Several more doses of the restorative remained in her bag, but they
had lost the opportunity to get any blood inside him. At this
moment.

Rosato retrieved a
restorative from his own bag and poured a measure from the bottle
into the tin cup on the wall-hung table next to the window. He
carried it to Cranshaw and got Norwood to release the magic's hold
enough to pour the potion down the prisoner's throat. "You should
be glad we work to heal you,
signore.
Maybe we should leave to you
be a cripple, eh?"

"Foulness!" Cranshaw
hissed. "Blight upon the earth. Wickedness crawls
like--"

He continued to rave, but
Elinor ceased to listen. Harry tugged at her arm. Gently, but a
definite urging to depart.

"I have a good ointment to
help stretch his skin," she said to Rosato as she stopped resisting
Harry's pull and let him lead her out the door. "I'll send it over
to let you get a look at it, see what you think."

"
Bene.
" Rosato followed. "I am sure it
will be well.
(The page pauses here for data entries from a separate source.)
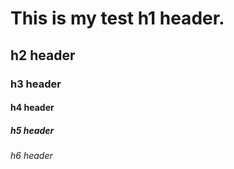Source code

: # This is my test h1 header. 
## h2 header
### h3 header
#### h4 header
##### h5 header
###### h6 header
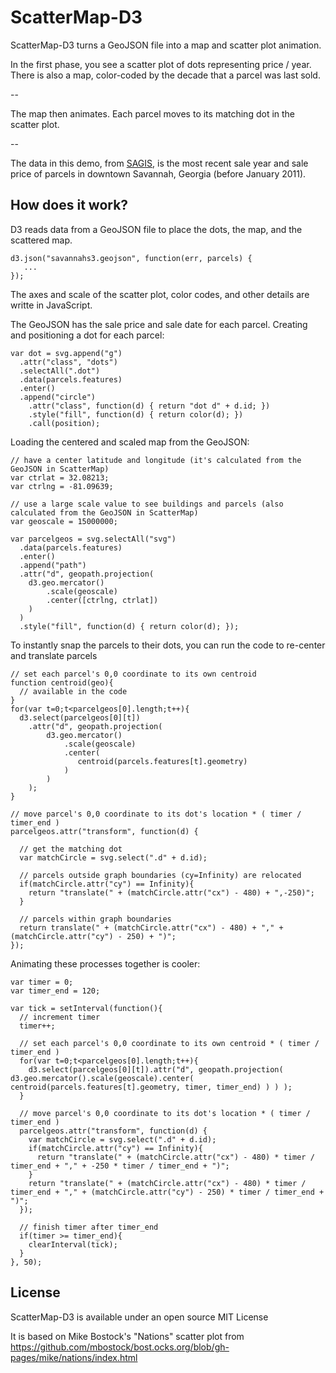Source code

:# ScatterMap-D3

ScatterMap-D3 turns a GeoJSON file into a map and scatter plot animation.

In the first phase, you see a scatter plot of dots representing price / year. There is also a map, color-coded by the decade that a parcel was last sold.

--

The map then animates. Each parcel moves to its matching dot in the scatter plot.

--

The data in this demo, from <a href="http://www.thempc.org/SAGIS.htm" target="_blank">SAGIS</a>, is the most recent sale year and sale price of parcels in downtown Savannah, Georgia (before January 2011).

## How does it work?

D3 reads data from a GeoJSON file to place the dots, the map, and the scattered map.

    d3.json("savannahs3.geojson", function(err, parcels) {
       ...
    });

The axes and scale of the scatter plot, color codes, and other details are writte in JavaScript.

The GeoJSON has the sale price and sale date for each parcel. Creating and positioning a dot for each parcel:

    var dot = svg.append("g")
      .attr("class", "dots")
      .selectAll(".dot")
      .data(parcels.features)
      .enter()
      .append("circle")
        .attr("class", function(d) { return "dot d" + d.id; })
        .style("fill", function(d) { return color(d); })
        .call(position);

Loading the centered and scaled map from the GeoJSON:

    // have a center latitude and longitude (it's calculated from the GeoJSON in ScatterMap)
    var ctrlat = 32.08213;
    var ctrlng = -81.09639;

    // use a large scale value to see buildings and parcels (also calculated from the GeoJSON in ScatterMap)
    var geoscale = 15000000;

    var parcelgeos = svg.selectAll("svg")
      .data(parcels.features)
      .enter()
      .append("path")
      .attr("d", geopath.projection(
        d3.geo.mercator()
            .scale(geoscale)
            .center([ctrlng, ctrlat])
        )
      )
      .style("fill", function(d) { return color(d); });

To instantly snap the parcels to their dots, you can run the code to re-center and translate parcels

    // set each parcel's 0,0 coordinate to its own centroid
    function centroid(geo){
      // available in the code
    }
    for(var t=0;t<parcelgeos[0].length;t++){
      d3.select(parcelgeos[0][t])
        .attr("d", geopath.projection(
            d3.geo.mercator()
                .scale(geoscale)
                .center(
                   centroid(parcels.features[t].geometry)
                )
            )
        );
    }
    
    // move parcel's 0,0 coordinate to its dot's location * ( timer / timer_end )
    parcelgeos.attr("transform", function(d) {

      // get the matching dot
      var matchCircle = svg.select(".d" + d.id);

      // parcels outside graph boundaries (cy=Infinity) are relocated
      if(matchCircle.attr("cy") == Infinity){
        return "translate(" + (matchCircle.attr("cx") - 480) + ",-250)";
      }
      
      // parcels within graph boundaries
      return translate(" + (matchCircle.attr("cx") - 480) + "," + (matchCircle.attr("cy") - 250) + ")";
    });

Animating these processes together is cooler:

    var timer = 0;
    var timer_end = 120;
 
    var tick = setInterval(function(){
      // increment timer
      timer++;

      // set each parcel's 0,0 coordinate to its own centroid * ( timer / timer_end )
      for(var t=0;t<parcelgeos[0].length;t++){
        d3.select(parcelgeos[0][t]).attr("d", geopath.projection( d3.geo.mercator().scale(geoscale).center( centroid(parcels.features[t].geometry, timer, timer_end) ) ) );
      }

      // move parcel's 0,0 coordinate to its dot's location * ( timer / timer_end )
      parcelgeos.attr("transform", function(d) {
        var matchCircle = svg.select(".d" + d.id);
        if(matchCircle.attr("cy") == Infinity){
          return "translate(" + (matchCircle.attr("cx") - 480) * timer / timer_end + "," + -250 * timer / timer_end + ")";
        }
        return "translate(" + (matchCircle.attr("cx") - 480) * timer / timer_end + "," + (matchCircle.attr("cy") - 250) * timer / timer_end + ")";
      });
      
      // finish timer after timer_end
      if(timer >= timer_end){
        clearInterval(tick);
      }
    }, 50);

## License

ScatterMap-D3 is available under an open source MIT License

It is based on Mike Bostock's "Nations" scatter plot from https://github.com/mbostock/bost.ocks.org/blob/gh-pages/mike/nations/index.html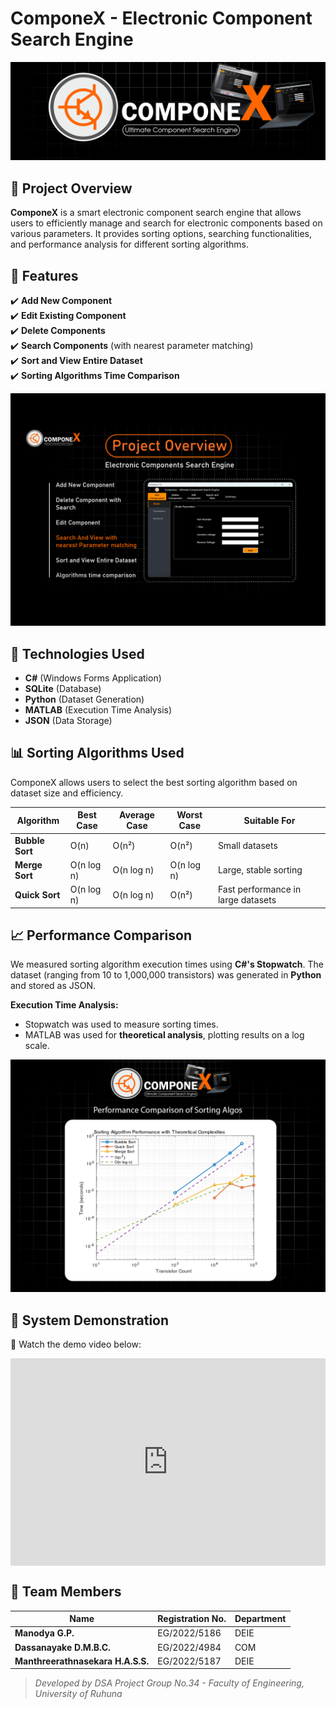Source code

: # ComponeX - Electronic Component Search Engine

![ComponeX Banner](assets/banner.png)

## 📌 Project Overview
**ComponeX** is a smart electronic component search engine that allows users to efficiently manage and search for electronic components based on various parameters. It provides sorting options, searching functionalities, and performance analysis for different sorting algorithms.

## 📂 Features
✔️ **Add New Component**  
✔️ **Edit Existing Component**  
✔️ **Delete Components**  
✔️ **Search Components** (with nearest parameter matching)  
✔️ **Sort and View Entire Dataset**  
✔️ **Sorting Algorithms Time Comparison**

![Features](assets/features.png)

## 🚀 Technologies Used
- **C#** (Windows Forms Application)
- **SQLite** (Database)
- **Python** (Dataset Generation)
- **MATLAB** (Execution Time Analysis)
- **JSON** (Data Storage)

## 📊 Sorting Algorithms Used
ComponeX allows users to select the best sorting algorithm based on dataset size and efficiency.

| Algorithm    | Best Case | Average Case | Worst Case | Suitable For |
|-------------|----------|--------------|------------|--------------|
| **Bubble Sort** | O(n)  | O(n²)  | O(n²)  | Small datasets |
| **Merge Sort**  | O(n log n) | O(n log n) | O(n log n) | Large, stable sorting |
| **Quick Sort**  | O(n log n) | O(n log n) | O(n²) | Fast performance in large datasets |

## 📈 Performance Comparison
We measured sorting algorithm execution times using **C#'s Stopwatch**. The dataset (ranging from 10 to 1,000,000 transistors) was generated in **Python** and stored as JSON.

**Execution Time Analysis:**
- Stopwatch was used to measure sorting times.
- MATLAB was used for **theoretical analysis**, plotting results on a log scale.

![Performance Graph](assets/performance_chart.png)

## 🎥 System Demonstration
🔹 Watch the demo video below:

<div style="position:relative; width:100%; height:0px; padding-bottom:65.811%">
    <iframe allow="fullscreen" allowfullscreen height="100%" 
        src="https://streamable.com/e/3e6p2q?" width="100%" 
        style="border:none; width:100%; height:100%; position:absolute; left:0px; top:0px; overflow:hidden;">
    </iframe>
</div>

## 👥 Team Members
| Name | Registration No. | Department |
|------|----------------|------------|
| **Manodya G.P.** | EG/2022/5186 | DEIE |
| **Dassanayake D.M.B.C.** | EG/2022/4984 | COM |
| **Manthreerathnasekara H.A.S.S.** | EG/2022/5187 | DEIE |

> _Developed by DSA Project Group No.34 - Faculty of Engineering, University of Ruhuna_

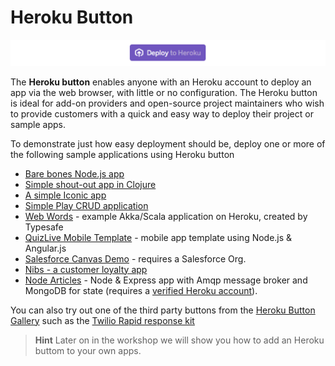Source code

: # Heroku Button 

![Heroku Button - Deploy to Heroku](../images/heroku-button-deploy-to-heroku.png)

  The **Heroku button** enables anyone with an Heroku account to deploy an app via the web browser, with little or no configuration. The Heroku button is ideal for add-on providers and open-source project maintainers who wish to provide customers with a quick and easy way to deploy their project or sample apps.

  To demonstrate just how easy deployment should be, deploy one or more of the following sample applications using Heroku button
  
  * [Bare bones Node.js app](https://github.com/heroku/button-sample)
  * [Simple shout-out app in Clojure](https://github.com/jr0cket/shouter)
  * [A simple Iconic app](https://github.com/driftyco/ionic-heroku-button)
  * [Simple Play CRUD application](https://github.com/mkbehbehani/play-heroku-seed)
  * [Web Words](https://github.com/typesafehub/webwords) - example Akka/Scala application on Heroku, created by Typesafe
  * [QuizLive Mobile Template](https://github.com/heroku/mobile-template1) - mobile app template using Node.js & Angular.js
  * [Salesforce Canvas Demo](https://github.com/ccoenraets/salesforce-canvas-demo) - requires a Salesforce Org.
  * [Nibs - a customer loyalty app](https://github.com/heroku/nibs)
  * [Node Articles](https://github.com/heroku-examples/node-articles-nlp) - Node & Express app with Amqp message broker and MongoDB for state (requires a [verified Heroku account](https://heroku.com/verify)).

  You can also try out one of the third party buttons from the [Heroku Button Gallery](https://buttons.heroku.com/) such as the [Twilio Rapid response kit](https://github.com/Twilio-org/rapid-response-kit#heroku)
    
> **Hint** Later on in the workshop we will show you how to add an Heroku buttom to your own apps.
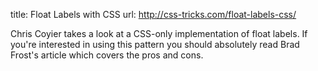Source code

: title: Float Labels with CSS
url: http://css-tricks.com/float-labels-css/

Chris Coyier takes a look at a CSS-only implementation of float labels. If
you're interested in using this pattern you should absolutely read Brad Frost's
article which covers the pros and cons.
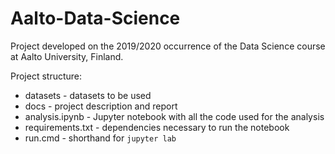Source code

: # Aalto-Data-Science

Project developed on the 2019/2020 occurrence of the Data Science course at Aalto University, Finland.

Project structure:

* datasets - datasets to be used
* docs - project description and report
* analysis.ipynb - Jupyter notebook with all the code used for the analysis
* requirements.txt - dependencies necessary to run the notebook
* run.cmd - shorthand for `jupyter lab`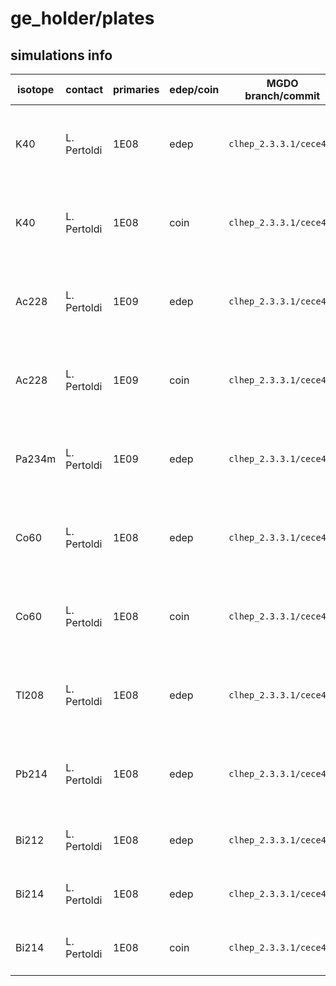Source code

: # ge_holder/plates

## simulations info

| isotope | contact     | primaries | edep/coin | MGDO branch/commit      | MaGe branch/commmit            | container      | notes   |
| ------- | ----------- | --------- | --------- | ----------------------- | ------------------------------ | -------------- | ------- |
| K40     | L. Pertoldi | 1E08      | edep      | `clhep_2.3.3.1/cece4fe` | `GERDAPhaseII-Dec2017/9fe03ca` | `g4.10.3_v2.0` | 10 files of 1E07 primaries each, used decay0 |
| K40     | L. Pertoldi | 1E08      | coin      | `clhep_2.3.3.1/cece4fe` | `GERDAPhaseII-Dec2017/9fe03ca` | `g4.10.3_v2.1` | 10 files of 1E07 primaries each, used decay0 |
| Ac228   | L. Pertoldi | 1E09      | edep      | `clhep_2.3.3.1/cece4fe` | `GERDAPhaseII-Dec2017/9fe03ca` | `g4.10.3_v2.1` | 100 files of 1E07 primaries each, used decay0 |
| Ac228   | L. Pertoldi | 1E09      | coin      | `clhep_2.3.3.1/cece4fe` | `GERDAPhaseII-Dec2017/9fe03ca` | `g4.10.3_v2.1` | 100 files of 1E07 primaries each, used decay0 |
| Pa234m  | L. Pertoldi | 1E09      | edep      | `clhep_2.3.3.1/cece4fe` | `GERDAPhaseII-Dec2017/9fe03ca` | `g4.10.3_v2.1` | 100 files of 1E07 primaries each, used decay0 |
| Co60    | L. Pertoldi | 1E08      | edep      | `clhep_2.3.3.1/cece4fe` | `GERDAPhaseII-Dec2017/9fe03ca` | `g4.10.3_v2.0` | 10 files of 1E07 primaries each, used decay0 |
| Co60    | L. Pertoldi | 1E08      | coin      | `clhep_2.3.3.1/cece4fe` | `GERDAPhaseII-Dec2017/9fe03ca` | `g4.10.3_v2.1` | 10 files of 1E07 primaries each, used decay0 |
| Tl208   | L. Pertoldi | 1E08      | edep      | `clhep_2.3.3.1/cece4fe` | `GERDAPhaseII-Dec2017/9fe03ca` | `g4.10.3_v2.0` | 10 files of 1E07 primaries each, used decay0 |
| Pb214   | L. Pertoldi | 1E08      | edep      | `clhep_2.3.3.1/cece4fe` | `GERDAPhaseII-Dec2017/9fe03ca` | `g4.10.3_v2.0` | 10 files of 1E07 primaries each, used decay0 |
| Bi212   | L. Pertoldi | 1E08      | edep      | `clhep_2.3.3.1/cece4fe` | `GERDAPhaseII-Dec2017/9fe03ca` | `g4.10.3_v2.0` | 10 files of 1E07 primaries each |
| Bi214   | L. Pertoldi | 1E08      | edep      | `clhep_2.3.3.1/cece4fe` | `GERDAPhaseII-Dec2017/9fe03ca` | `g4.10.3_v2.0` | 10 files of 1E07 primaries each |
| Bi214   | L. Pertoldi | 1E08      | coin      | `clhep_2.3.3.1/cece4fe` | `GERDAPhaseII-Dec2017/9fe03ca` | `g4.10.3_v2.1` | 10 files of 1E07 primaries each |
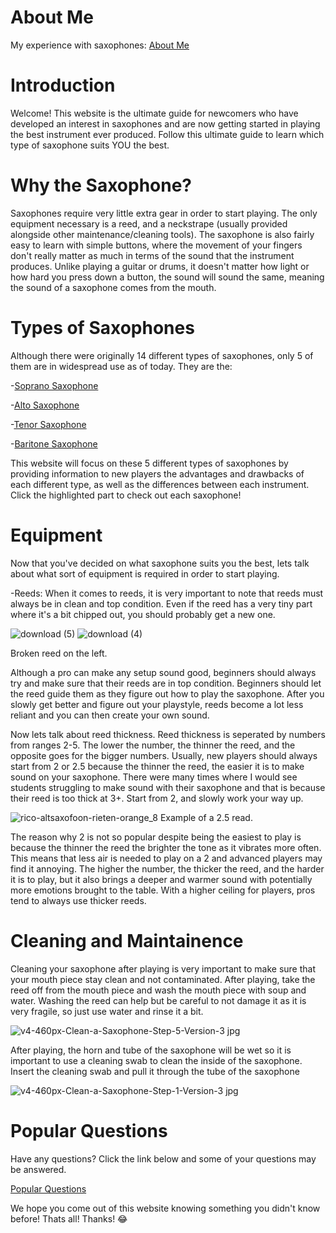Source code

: # About Me

My experience with saxophones:
[About Me](https://mrmeatfloss.github.io/About-Me/)


# Introduction
Welcome! This website is the ultimate guide for newcomers who have developed an interest in saxophones and are now getting started in playing the best instrument ever produced. Follow this ultimate guide to learn which type of saxophone suits YOU the best.


# Why the Saxophone?
Saxophones require very little extra gear in order to start playing. The only equipment necessary is a reed, and a neckstrape (usually provided alongside other maintenance/cleaning tools). The saxophone is also fairly easy to learn with simple buttons, where the movement of your fingers don't really matter as much in terms of the sound that the instrument produces. Unlike playing a guitar or drums, it doesn't matter how light or how hard you press down a button, the sound will sound the same, meaning the sound of a saxophone comes from the mouth.

# Types of Saxophones
Although there were originally 14 different types of saxophones, only 5 of them are in widespread use as of today. They are the:

   -[Soprano Saxophone](https://mrmeatfloss.github.io/Soprano-Sax/) 

   -[Alto Saxophone](https://mrmeatfloss.github.io/Alto-Sax/)

   -[Tenor Saxophone](https://mrmeatfloss.github.io/Tenor-Saxophone/)

   -[Baritone Saxophone](https://mrmeatfloss.github.io/Baritone-Sax/)

This website will focus on these 5 different types of saxophones by providing information to new players the advantages and drawbacks of each different type, as well as the differences between each instrument. Click the highlighted part to check out each saxophone!


# Equipment
Now that you've decided on what saxophone suits you the best, lets talk about what sort of equipment is required in order to start playing.

-Reeds: When it comes to reeds, it is very important to note that reeds must always be in clean and top condition. Even if the reed has a very tiny part where it's a bit chipped out, you should probably get a new one. 

![download (5)](https://user-images.githubusercontent.com/96707128/163891253-17131cc1-57ba-443e-86a7-936ce1f307aa.jpg) ![download (4)](https://user-images.githubusercontent.com/96707128/163856700-43ecc9e0-a01d-435a-a7f4-2bab8b2ebeb5.jpg)

Broken reed on the left. 

Although a pro can make any setup sound good, beginners should always try and make sure that their reeds are in top condition. Beginners should let the reed guide them as they figure out how to play the saxophone. After you slowly get better and figure out your playstyle, reeds become a lot less reliant and you can then create your own sound.

Now lets talk about reed thickness. Reed thickness is seperated by numbers from ranges 2-5. The lower the number, the thinner the reed, and the opposite goes for the bigger numbers. Usually, new players should always start from 2 or 2.5 because the thinner the reed, the easier it is to make sound on your saxophone. There were many times where I would see students struggling to make sound with their saxophone and that is because their reed is too thick at 3+. Start from 2, and slowly work your way up.

![rico-altsaxofoon-rieten-orange_8](https://user-images.githubusercontent.com/96707128/163891578-853390a0-04f9-4646-b202-5da0966dc8d6.jpg) Example of a 2.5 read. 

The reason why 2 is not so popular despite being the easiest to play is because the thinner the reed the brighter the tone as it vibrates more often. This means that less air is needed to play on a 2 and advanced players may find it annoying. The higher the number, the thicker the reed, and the harder it is to play, but it also brings a deeper and warmer sound with potentially more emotions brought to the table. With a higher ceiling for players, pros tend to always use thicker reeds.

# Cleaning and Maintainence
Cleaning your saxophone after playing is very important to make sure that your mouth piece stay clean and not contaminated. After playing, take the reed off from the mouth piece and wash the mouth piece with soup and water. Washing the reed can help but be careful to not damage it as it is very fragile, so just use water and rinse it a bit. 

![v4-460px-Clean-a-Saxophone-Step-5-Version-3 jpg](https://user-images.githubusercontent.com/96707128/163856410-ddf5b991-1ca9-4e83-9997-58e6389d27e3.jpg)

After playing, the horn and tube of the saxophone will be wet so it is important to use a cleaning swab to clean the inside of the saxophone. Insert the cleaning swab and pull it through the tube of the saxophone

![v4-460px-Clean-a-Saxophone-Step-1-Version-3 jpg](https://user-images.githubusercontent.com/96707128/163856082-88ccd088-6376-4a6d-be07-f9b9484cb50d.jpg)

# Popular Questions
Have any questions? Click the link below and some of your questions may be answered.

[Popular Questions](https://mrmeatfloss.github.io/Popular-Questions/)

We hope you come out of this website knowing something you didn't know before! Thats all! Thanks! :joy:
Better than well."

Norwood exited last, closed
and locked the door, then poked his wand--which appeared to be a
thickish cylinder of polished granite--through the grille and
released the spell holding the wizard motionless.

 

 

Elinor brooded the rest of
the afternoon. Cranshaw's injuries disturbed her less than his
madness. She could fix the injuries or at least alleviate them
sufficiently to make his body usable again. But without a
functioning mind, what use was a working body?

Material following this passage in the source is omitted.